# Current winning streak



## Tersk (Apr 9, 2004)

How far do you think this 12 game winning streak can go?


----------



## croco (Feb 14, 2005)

I think we are going to drop one when we don't expect it.


----------



## Dragnsmke1 (Jul 29, 2002)

I dont care as long as its 18+...I want to take everything from the Suns...I want people to look back at this season where they where so sucking the Suns off and go "Why were we on thier jock so much? Everything they did the Mavs did better."


----------



## xray (Feb 21, 2005)

Tersk, looks like the poll's wrong - I would've said 16 with a loss at the Lakers (March 11). :sadbanana:


----------



## edwardcyh (Dec 13, 2005)

I'd say Dallas can drop ANY of them except for PHX and DET games.


----------



## t1no (Jul 10, 2005)

**** that, 23+ !!!!!


----------



## Seuss (Aug 19, 2005)

I picked the Suns, but that's because I think the Suns will be really pumped up to face the Mavs
again.


You guys probably could go loss-less through all those games though.


----------



## Dre (Jun 20, 2003)

Whatever, regular season don't matter. I'm ready for the playoffs.


----------



## xray (Feb 21, 2005)

_Dre_ said:


> Whatever, regular season don't matter.
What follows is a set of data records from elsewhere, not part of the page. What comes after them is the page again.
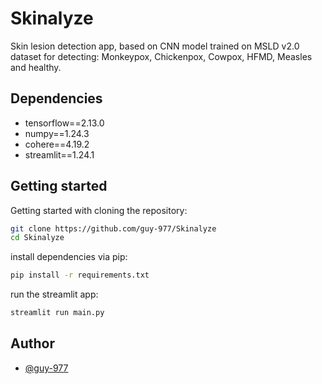 
# Skinalyze

Skin lesion detection app, based on CNN model trained on MSLD v2.0 dataset for detecting: Monkeypox, Chickenpox, Cowpox, HFMD, Measles and healthy.


## Dependencies 

- tensorflow==2.13.0
- numpy==1.24.3
- cohere==4.19.2
- streamlit==1.24.1
## Getting started

Getting started with cloning the repository:

```bash
git clone https://github.com/guy-977/Skinalyze
cd Skinalyze
```

install dependencies via pip:

```bash
pip install -r requirements.txt
```

run the streamlit app:

```bash
streamlit run main.py
```
    
## Author

- [@guy-977](https://github.com/guy-977)

 
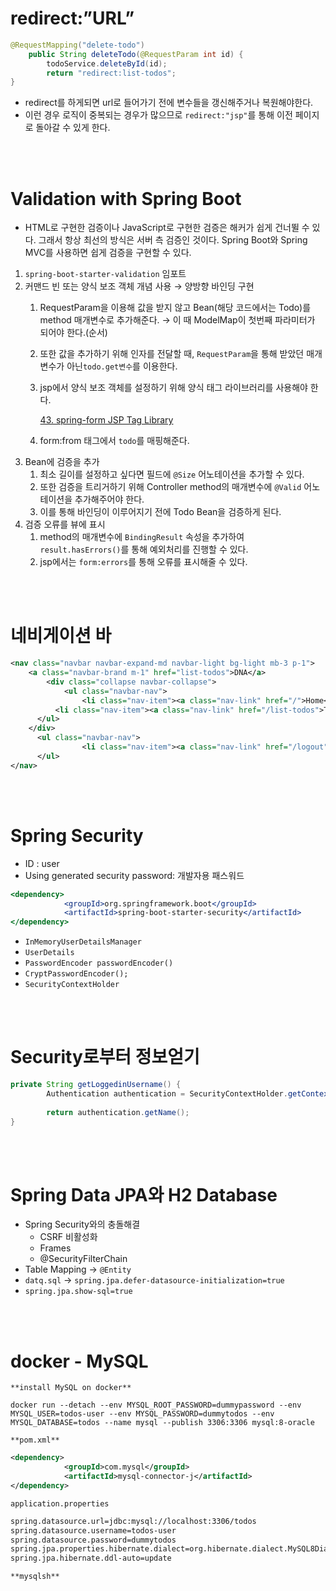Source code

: # redirect:”URL”

```java
@RequestMapping("delete-todo")
    public String deleteTodo(@RequestParam int id) {
        todoService.deleteById(id);
        return "redirect:list-todos";
}
```

- redirect를 하게되면 url로 들어가기 전에 변수들을 갱신해주거나 복원해야한다.
- 이런 경우 로직이 중복되는 경우가 많으므로 `redirect:"jsp"`를 통해 이전 페이지로 돌아갈 수 있게 한다.

<br><br>

# Validation with Spring Boot

- HTML로 구현한 검증이나 JavaScript로 구현한 검증은 해커가 쉽게 건너뛸 수 있다. 그래서 항상 최선의 방식은 서버 측 검증인 것이다. Spring Boot와 Spring MVC를 사용하면 쉽게 검증을 구현할 수 있다.
1. `spring-boot-starter-validation` 임포트
2. 커맨드 빈 또는 양식 보조 객체 개념 사용 → 양방향 바인딩 구현
    1. RequestParam을 이용해 값을 받지 않고 Bean(해당 코드에서는 Todo)를 method 매개변수로 추가해준다. → 이 때 ModelMap이 첫번째 파라미터가 되어야 한다.(순서)
    2. 또한 값을 추가하기 위해 인자를 전달할 때, `RequestParam`을 통해 받았던 매개변수가 아닌`todo.get변수`를 이용한다.
    3. jsp에서 양식 보조 객체를 설정하기 위해 양식 태그 라이브러리를 사용해야 한다.
        
        [43. spring-form JSP Tag Library](https://docs.spring.io/spring-framework/docs/4.2.x/spring-framework-reference/html/spring-form-tld.html)
        
    4. form:from 태그에서 `todo`를 매핑해준다.
3. Bean에 검증을 추가
    1. 최소 길이를 설정하고 싶다면 필드에 `@Size` 어노테이션을 추가할 수 있다.
    2. 또한 검증을 트리거하기 위해 Controller method의 매개변수에 `@Valid` 어노테이션을 추가해주어야 한다.
    3. 이를 통해 바인딩이 이루어지기 전에 Todo Bean을 검증하게 된다.
4. 검증 오류를 뷰에 표시
    1. method의 매개변수에 `BindingResult` 속성을 추가하여 `result.hasErrors()`를 통해 예외처리를 진행할 수 있다.
    2. jsp에서는 `form:errors`를 통해 오류를 표시해줄 수 있다.

<br><br>

# 네비게이션 바

```xml
<nav class="navbar navbar-expand-md navbar-light bg-light mb-3 p-1">
	<a class="navbar-brand m-1" href="list-todos">DNA</a>
		<div class="collapse navbar-collapse">
			<ul class="navbar-nav">
				<li class="nav-item"><a class="nav-link" href="/">Home</a></li>
	      <li class="nav-item"><a class="nav-link" href="/list-todos">Todos</a></li>
      </ul>
    </div>
      <ul class="navbar-nav">
				<li class="nav-item"><a class="nav-link" href="/logout">Logout</a></li>
      </ul>
</nav>
```

<br><br>

# Spring Security

- ID : user
- Using generated security password: 개발자용 패스워드

```jsx
<dependency>
            <groupId>org.springframework.boot</groupId>
            <artifactId>spring-boot-starter-security</artifactId>
</dependency>
```

- `InMemoryUserDetailsManager`
- `UserDetails`
- `PasswordEncoder passwordEncoder()`
- `CryptPasswordEncoder();`
- `SecurityContextHolder`

<br><br>

# Security로부터 정보얻기
```java
private String getLoggedinUsername() {
        Authentication authentication = SecurityContextHolder.getContext().getAuthentication();
        
        return authentication.getName();
}
```

<br><br>

# Spring Data JPA와 H2 Database

- Spring Security와의 충돌해결
    - CSRF 비활성화
    - Frames
    - @SecurityFilterChain
- Table Mapping → `@Entity`
- `datq.sql` → `spring.jpa.defer-datasource-initialization=true`
- `spring.jpa.show-sql=true`

<br><br>

# docker - MySQL

`**install MySQL on docker**`

```
docker run --detach --env MYSQL_ROOT_PASSWORD=dummypassword --env MYSQL_USER=todos-user --env MYSQL_PASSWORD=dummytodos --env MYSQL_DATABASE=todos --name mysql --publish 3306:3306 mysql:8-oracle
```

`**pom.xml**`

```xml
<dependency>
            <groupId>com.mysql</groupId>
            <artifactId>mysql-connector-j</artifactId>
</dependency>
```

`application.properties`

```xml
spring.datasource.url=jdbc:mysql://localhost:3306/todos
spring.datasource.username=todos-user
spring.datasource.password=dummytodos
spring.jpa.properties.hibernate.dialect=org.hibernate.dialect.MySQL8Dialect
spring.jpa.hibernate.ddl-auto=update
```

`**mysqlsh**`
I'm ready for the playoffs.


Word.


----------



## Jet (Jul 1, 2005)

I said they would lose to Golden State(16)... They just seem to win against the Mavs and I do not have an idea as to why they win against the Mavs.


----------



## SMDre (Jan 28, 2005)

Well I was wrong....


----------



## croco (Feb 14, 2005)

> "I'd like to have double-digit winning streaks starting April 20," Johnson said, referring to the playoffs. "A double-digit winning streak from April 20-May 20, and then have another one."


I like this idea. :yay:


----------



## Dragnsmke1 (Jul 29, 2002)

we have less losses then the worst team in the league has wins:rock:


----------



## croco (Feb 14, 2005)

With Tuesday's 91-65 win, Dallas is now just two victories away from tying the 1995-96 Bulls for the best record over any 55-game span in one season at 50-5.


----------